WHAT IS NEEDED
Across the listing below, work out how many lines include the word "matches". Give the number alone.

____ SUPPLIED DATA

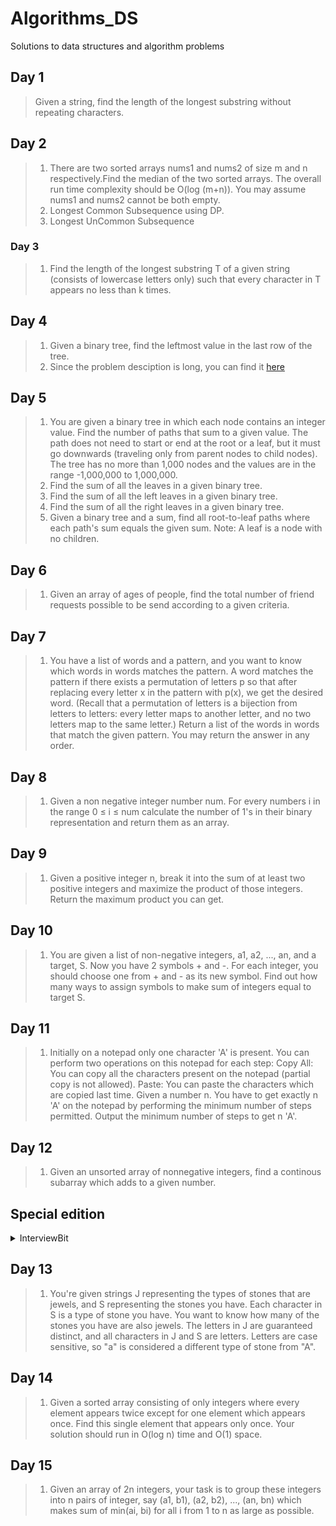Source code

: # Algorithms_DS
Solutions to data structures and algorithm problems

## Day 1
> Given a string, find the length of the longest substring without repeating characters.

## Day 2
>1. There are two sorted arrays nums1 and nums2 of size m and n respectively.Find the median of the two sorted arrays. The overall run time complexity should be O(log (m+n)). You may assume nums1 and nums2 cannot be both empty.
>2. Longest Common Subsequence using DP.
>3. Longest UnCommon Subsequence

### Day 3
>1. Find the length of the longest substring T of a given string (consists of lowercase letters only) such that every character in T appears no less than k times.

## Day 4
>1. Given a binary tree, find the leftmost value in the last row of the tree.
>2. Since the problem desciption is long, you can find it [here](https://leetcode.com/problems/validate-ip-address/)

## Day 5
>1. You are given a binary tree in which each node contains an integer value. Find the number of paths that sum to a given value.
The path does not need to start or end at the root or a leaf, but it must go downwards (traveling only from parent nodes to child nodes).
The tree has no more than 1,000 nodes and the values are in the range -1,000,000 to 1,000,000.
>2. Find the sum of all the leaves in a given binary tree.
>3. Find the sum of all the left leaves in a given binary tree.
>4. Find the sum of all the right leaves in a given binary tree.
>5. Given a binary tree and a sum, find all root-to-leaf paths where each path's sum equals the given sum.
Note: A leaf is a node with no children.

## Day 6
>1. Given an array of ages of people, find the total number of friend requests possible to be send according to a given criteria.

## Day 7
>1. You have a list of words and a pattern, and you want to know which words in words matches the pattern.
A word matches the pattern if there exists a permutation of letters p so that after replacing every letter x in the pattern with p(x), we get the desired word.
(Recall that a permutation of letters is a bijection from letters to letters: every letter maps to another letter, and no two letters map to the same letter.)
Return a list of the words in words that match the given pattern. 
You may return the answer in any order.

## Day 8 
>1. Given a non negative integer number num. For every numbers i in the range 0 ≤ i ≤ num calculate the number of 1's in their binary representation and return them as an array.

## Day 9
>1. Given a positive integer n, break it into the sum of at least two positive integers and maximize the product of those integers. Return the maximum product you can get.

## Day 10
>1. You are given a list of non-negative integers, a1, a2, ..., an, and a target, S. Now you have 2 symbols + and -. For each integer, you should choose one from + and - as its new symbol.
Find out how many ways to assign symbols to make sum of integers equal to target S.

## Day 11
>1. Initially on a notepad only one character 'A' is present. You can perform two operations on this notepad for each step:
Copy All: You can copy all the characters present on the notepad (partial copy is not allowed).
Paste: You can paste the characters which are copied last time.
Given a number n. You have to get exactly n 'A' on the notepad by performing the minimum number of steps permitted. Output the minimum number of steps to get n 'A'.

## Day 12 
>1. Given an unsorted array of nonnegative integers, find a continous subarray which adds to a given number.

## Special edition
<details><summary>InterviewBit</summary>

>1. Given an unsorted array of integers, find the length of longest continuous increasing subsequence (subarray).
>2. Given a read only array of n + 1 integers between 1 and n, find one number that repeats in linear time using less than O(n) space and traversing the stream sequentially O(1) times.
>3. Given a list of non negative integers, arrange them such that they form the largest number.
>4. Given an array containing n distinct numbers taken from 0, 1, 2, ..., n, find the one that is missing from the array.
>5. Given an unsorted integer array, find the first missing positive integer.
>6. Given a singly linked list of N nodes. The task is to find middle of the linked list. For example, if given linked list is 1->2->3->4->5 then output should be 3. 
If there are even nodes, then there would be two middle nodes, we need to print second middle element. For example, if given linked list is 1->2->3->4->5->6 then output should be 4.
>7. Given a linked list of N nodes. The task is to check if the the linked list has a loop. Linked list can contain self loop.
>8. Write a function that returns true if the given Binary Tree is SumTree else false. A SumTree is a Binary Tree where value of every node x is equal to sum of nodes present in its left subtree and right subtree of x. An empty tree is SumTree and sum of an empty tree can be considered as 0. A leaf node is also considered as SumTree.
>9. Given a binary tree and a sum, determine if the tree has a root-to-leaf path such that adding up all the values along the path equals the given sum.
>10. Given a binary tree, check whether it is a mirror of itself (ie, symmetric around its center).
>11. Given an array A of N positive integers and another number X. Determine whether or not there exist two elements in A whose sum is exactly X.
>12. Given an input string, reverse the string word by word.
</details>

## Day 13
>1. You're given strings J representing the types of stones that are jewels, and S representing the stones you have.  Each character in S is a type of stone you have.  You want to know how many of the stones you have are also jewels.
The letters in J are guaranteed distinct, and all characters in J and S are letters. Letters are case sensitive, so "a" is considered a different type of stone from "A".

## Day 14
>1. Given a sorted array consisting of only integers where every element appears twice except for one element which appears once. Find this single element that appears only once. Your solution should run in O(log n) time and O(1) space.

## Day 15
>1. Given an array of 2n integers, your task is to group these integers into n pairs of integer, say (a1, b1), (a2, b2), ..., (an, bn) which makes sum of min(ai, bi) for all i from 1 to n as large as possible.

________
____ SUPPLIED DATA

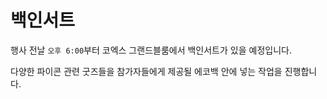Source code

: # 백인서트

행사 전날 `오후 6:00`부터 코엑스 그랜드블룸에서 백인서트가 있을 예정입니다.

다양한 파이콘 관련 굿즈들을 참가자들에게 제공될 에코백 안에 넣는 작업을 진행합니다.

________

ANSWER FOR THIS EXERCISE
2